Viel mehr als nur ein Abstellraum

Energiesparen fängt im Keller an: Eine Perimeterdämmung verhindert, dass Wärme ans Erdreich verloren geht. Foto: djd/FPX Fachvereinigung

Die Nutzung des Kellers als Wohnfläche setzt eine gute Wärmedämmung voraus

(djd). Früher wurde der Keller vorwiegend als Abstellraum für Heizung und Waschmaschine und als Stauraum etwa für Lebensmittelvorräte genutzt. In den letzten Jahren aber hat der Keller als zusätzlicher Wohnraum immer mehr an Bedeutung gewonnen. „Eine Entscheidung gegen den Keller ist für Bauherren unumkehrbar”, mahnt Martin Schmidt von RGZ24.de. Spätestens wenn sich bei einer jungen Familie Nachwuchs ankündige, werde ein kellerloses Raumkonzept schnell zum Problem. „Ein Anbau kommt dann meist viel teurer als der Keller”, so Schmidt.
Ein Keller kann beispielsweise ein Gästezimmer beherbergen, er kann zum Raum für das Homeoffice werden, zum zusätzlichen Spielzimmer für die Kinder, zur privaten Fitness- und Wellness-Oase oder zum Ort für lautstarke oder platzintensive Hobbys. Voraussetzung für eine sinnvolle Nutzung des Kellers als Wohnraum ist allerdings generell eine ausreichende Dämmung.
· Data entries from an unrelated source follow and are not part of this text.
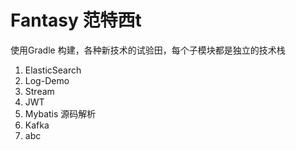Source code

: # Fantasy 范特西t
使用Gradle 构建，各种新技术的试验田，每个子模块都是独立的技术栈

1. ElasticSearch
2. Log-Demo
3. Stream
4. JWT
5. Mybatis 源码解析
6. Kafka 
7. abc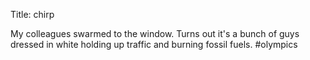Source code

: Title: chirp

My colleagues swarmed to the window. Turns out it's a bunch of guys dressed in white holding up traffic and burning fossil fuels. #olympics
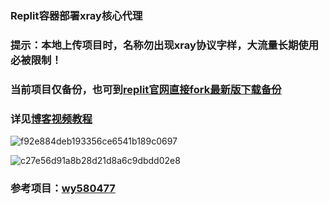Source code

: ### Replit容器部署xray核心代理
### 提示：本地上传项目时，名称勿出现xray协议字样，大流量长期使用必被限制！
### 当前项目仅备份，也可到[replit官网直接fork最新版下载备份](https://replit.com/@ygkkkk?tab=repls)
### 详见[博客视频教程](https://ygkkk.blogspot.com/2022/12/replit-xray-vmess-vless-trojan-shadowsocks.html)

![f92e884deb193356ce6541b189c0697](https://user-images.githubusercontent.com/121604513/216213650-708d5f67-3b42-44c8-ae94-b83988bd534d.png)

![c27e56d91a8b28d21d8a6c9dbdd02e8](https://user-images.githubusercontent.com/121604513/213597462-964894e2-50b1-419a-bae1-8d8ada8b1e65.png)
### 参考项目：[wy580477](https://github.com/wy580477/replit-trojan)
Mit Extruderschaum (XPS) beispielsweise ist dies kein Problem.

Geeignete Materialien für die Dämmung des Kellers

Jede Neubaumaßnahme sollte mit der Planung der Dämmung beginnen. Denn nur zu diesem Zeitpunkt lässt sich eine geschlossene Perimeterdämmung realisieren, die aus einer Dämmschicht unter der Bodenplatte und der Dämmung der Kelleraußenwände besteht. Bei Neubauten ohne Keller ist die Dämmung unter der Bodenplatte eine sichere Basis für einen optimalen Wärmeschutz. Eine Nachrüstung der Perimeterdämmung ist im Übrigen nur zum Teil möglich. Alle Informationen dazu findet man unter www.xps-waermedaemmung.de.
XPS ist stark genug, um die Last des Gebäudes über den gesamten Lebenszyklus des Hauses zu tragen. An die Kellerwände werden die pastellfarbenen Dämmplatten von außen auf die Mauerabdichtung geklebt. Dank seiner geschlossenen Struktur hält das Dämmmaterial dem feuchten Erdreich und dem Grundwasser problemlos stand - die Funktion der Wärmedämmung ist so über Jahrzehnte sichergestellt.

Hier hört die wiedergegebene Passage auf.